Bumped into Susan from Penicuik at Ikea where her and the family were out for an excursion. Santa brought her a new compound bag from Christmas and she reminded me about the annual Frostbite and to bring a £3 present as part of the communal present giving that takes place at the end. Next Sunday, someone will be the happy recipient of Ikea finger puppets!

The household has been awash with virtual re-decorating (wish the real thing indoors could progress as quickly!). The SAA web site is getting a makeover, and Muriel is busy with that and e-mails are flying back and forward between her and Murray. I guess it is the only time that they can get on with this as they are both involved in squads (Muriel with Scottish and Murray with UK disabled).

Having time on our hands, a trip to wildest Hawick was planned, which many people may not know is one of the Archery hotspots in Scotland.

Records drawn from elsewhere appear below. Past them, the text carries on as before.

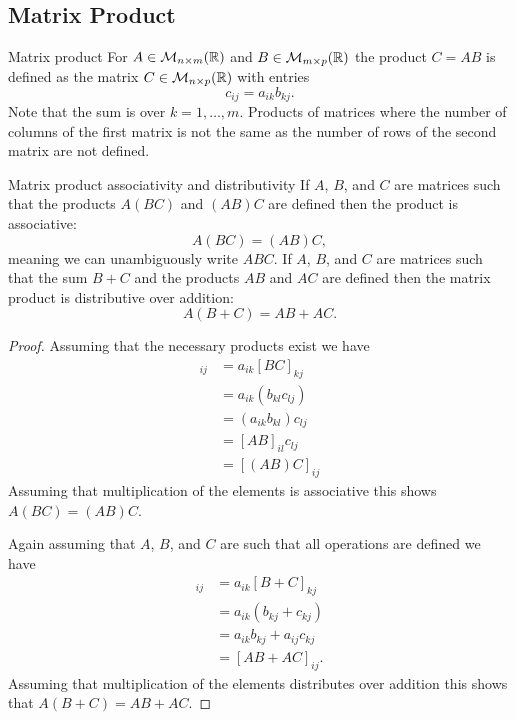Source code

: \subsection{Matrix Product}
\begin{definition}{Matrix product}{}
    For \(A\in\mathcal{M}_{{n}\times{m}}({\mathbb{R}})\) and \(B\in\mathcal{M}_{{m}\times{p}}({\mathbb{R}})\) the product \(C = AB\) is defined as the matrix \(C\in\mathcal{M}_{{n}\times{p}}({\mathbb{R}})\) with entries
    \[c_{ij} = a_{ik}b_{kj}.\]
    Note that the sum is over \(k = 1, \dotsc, m\).
    Products of matrices where the number of columns of the first matrix is not the same as the number of rows of the second matrix are not defined.
\end{definition}
\begin{theorem}{Matrix product associativity and distributivity}{}
    If \(A\), \(B\), and \(C\) are matrices such that the products \(A(BC)\) and \((AB)C\) are defined then the product is associative:
    \[A(BC) = (AB)C,\]
    meaning we can unambiguously write \(ABC\).
    If \(A\), \(B\), and \(C\) are matrices such that the sum \(B + C\) and the products \(AB\) and \(AC\) are defined then the matrix product is distributive over addition:
    \[A(B + C) = AB + AC.\]
\end{theorem}
\begin{proof}
    Assuming that the necessary products exist we have
    \begin{align*}
        [A(BC)]_{ij} &= a_{ik}[BC]_{kj}\\
        &= a_{ik}(b_{kl}c_{lj})\\
        &= (a_{ik}b_{kl})c_{lj}\\
        &= [AB]_{il}c_{lj}\\
        &= [(AB)C]_{ij}
    \end{align*}
    Assuming that multiplication of the elements is associative this shows \(A(BC) = (AB)C\).
    
    Again assuming that \(A\), \(B\), and \(C\) are such that all operations are defined we have
    \begin{align*}
        [A(B + C)]_{ij} &= a_{ik}[B + C]_{kj}\\
        &= a_{ik}(b_{kj} + c_{kj})\\
        &= a_{ik}b_{kj} + a_{ij}c_{kj}\\
        &= [AB + AC]_{ij}.
    \end{align*}
    Assuming that multiplication of the elements distributes over addition this shows that \(A(B + C) = AB + AC\).
\end{proof}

We shot indoors with (another) Kate who is, I think, Scotland's only international double medallist this year having gained Sliver & Bronze at the IPC event in Korea the other month. Her man was there shooting as well with his recurve as he has had his arm twisted into competing in deepest Geordie land at a Vegas. At the end, we were joined by Ronnie, a local newcomer who will be at Lasswade soon taking part in his first competition (that thrill seems so far away from me now).

Kate let us into a wee secret. She said that Peter Suk, in the way of coaching, gives her a wee peck on the cheek and says she is a great archer. This obviously works from her medal success - must be something in the way the Koreans kiss :-) I feel a wee tongue twister coming on here (based on Peter Piper nursery rhyme) ...

Peter Performance pecked the purple pinkie of a pretty paralympian
The purple pinkie of a pretty paralympian Peter Performance pecked
If Peter Performance pecked the purple pinkie of a pretty paralympian
Where is the purple pinkie of the pretty paralympian that Peter Performance pecked?

... must remember not to give up the day job for a career in poetry writing.

I had a chat with Gwyn who has now been there for almost seven years now (visit http://www.eastcote-archery.co.uk/ if you don't know them). When they first started out, shooting inside in the winter was problematic as the gas in the heater would often be so cold as not be able to light properly. Now, there is an outdoor range for up to 8 targets @ 90m, a well stocked shop and a really warm new indoor range with three foam targets. The shop is planned to be moved into the original indoor range which will give lots of room and also provide for a reception area. All of this has been gradually built up over the years without too much public investment - well done Gwyn!

During writing this, I had forgotten the link to Gwyn's place and did the usual web search to find it. The first link to come up was the news that Andy Logan (a two time European Field Archery champion from Hawick) had narrowly escaped death in a car accident and will miss the Worlds in Namibia. Though Andy is from the "other lot" (the Scottish Field Archery Association), it is still a sad piece of news to have at this time of year.

Sunday 16 December 2007

Ah, Yoda

Michael Mather kindly sent through the extract from the SAA's Development Plan concerning how to use Leaders to increase numbers. As usual with Michael, it has a deal of thinking and detail behind it. GNAS are also interested in this area, but are a little more cautious. Needless to say, everyone has a number of completely contradictory opinions (it wouldn't be archery otherwise) and I hope to work with GNAS to survey Leaders in Scotland to establish a independent basis to proceed on.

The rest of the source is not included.